_Work to be completed_
Where the word "calculated" appears in a line of the entries below, count that line and give the total alone.

[Records from a data source]

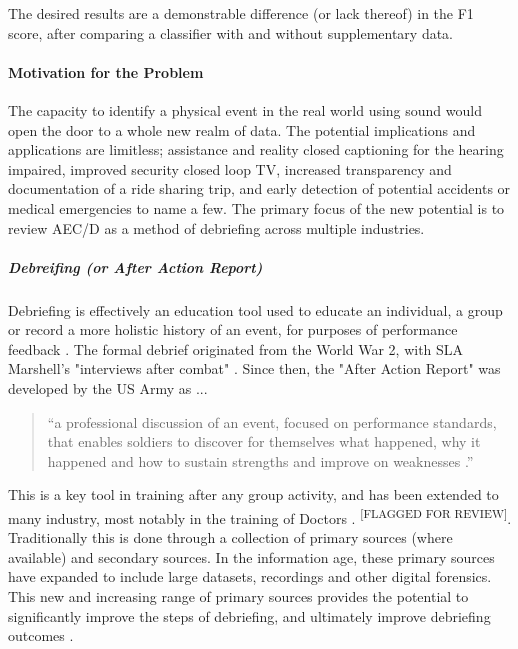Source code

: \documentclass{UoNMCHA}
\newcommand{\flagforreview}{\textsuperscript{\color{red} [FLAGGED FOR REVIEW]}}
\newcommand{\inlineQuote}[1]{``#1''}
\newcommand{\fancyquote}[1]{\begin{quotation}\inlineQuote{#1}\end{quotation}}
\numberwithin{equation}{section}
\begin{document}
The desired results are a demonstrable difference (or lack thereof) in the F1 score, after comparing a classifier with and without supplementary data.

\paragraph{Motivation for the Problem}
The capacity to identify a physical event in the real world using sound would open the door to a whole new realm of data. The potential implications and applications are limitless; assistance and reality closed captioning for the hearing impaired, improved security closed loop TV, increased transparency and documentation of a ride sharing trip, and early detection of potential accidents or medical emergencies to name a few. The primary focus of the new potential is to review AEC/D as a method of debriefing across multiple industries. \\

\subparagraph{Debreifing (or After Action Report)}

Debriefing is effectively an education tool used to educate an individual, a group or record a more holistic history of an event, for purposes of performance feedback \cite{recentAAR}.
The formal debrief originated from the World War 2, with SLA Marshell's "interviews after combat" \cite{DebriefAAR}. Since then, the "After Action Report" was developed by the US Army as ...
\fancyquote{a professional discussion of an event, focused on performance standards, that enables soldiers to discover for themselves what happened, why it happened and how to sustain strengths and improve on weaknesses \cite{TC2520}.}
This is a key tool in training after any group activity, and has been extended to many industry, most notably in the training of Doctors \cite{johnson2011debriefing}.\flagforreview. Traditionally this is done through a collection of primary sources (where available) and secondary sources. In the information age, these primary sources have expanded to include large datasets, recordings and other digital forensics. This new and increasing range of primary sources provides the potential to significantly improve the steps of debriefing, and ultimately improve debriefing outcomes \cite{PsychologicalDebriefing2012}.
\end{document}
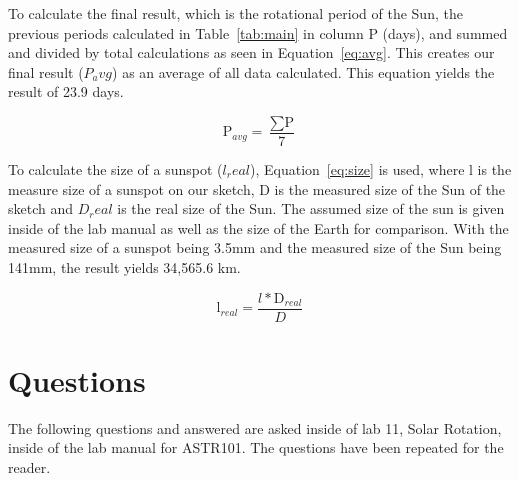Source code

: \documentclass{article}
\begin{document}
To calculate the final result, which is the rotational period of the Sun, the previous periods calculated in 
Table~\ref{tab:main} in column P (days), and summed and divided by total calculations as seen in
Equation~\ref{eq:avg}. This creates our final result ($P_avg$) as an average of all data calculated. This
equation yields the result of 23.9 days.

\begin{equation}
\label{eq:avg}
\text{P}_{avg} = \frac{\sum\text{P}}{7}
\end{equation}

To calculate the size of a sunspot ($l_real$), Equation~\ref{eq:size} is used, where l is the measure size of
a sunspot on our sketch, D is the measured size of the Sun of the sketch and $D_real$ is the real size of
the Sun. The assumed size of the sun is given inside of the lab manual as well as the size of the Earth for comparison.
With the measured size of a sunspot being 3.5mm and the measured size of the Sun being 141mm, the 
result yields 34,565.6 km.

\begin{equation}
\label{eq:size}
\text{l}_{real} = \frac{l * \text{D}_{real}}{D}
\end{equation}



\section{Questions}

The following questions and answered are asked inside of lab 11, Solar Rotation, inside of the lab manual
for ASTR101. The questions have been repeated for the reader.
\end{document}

_Exercise response_
2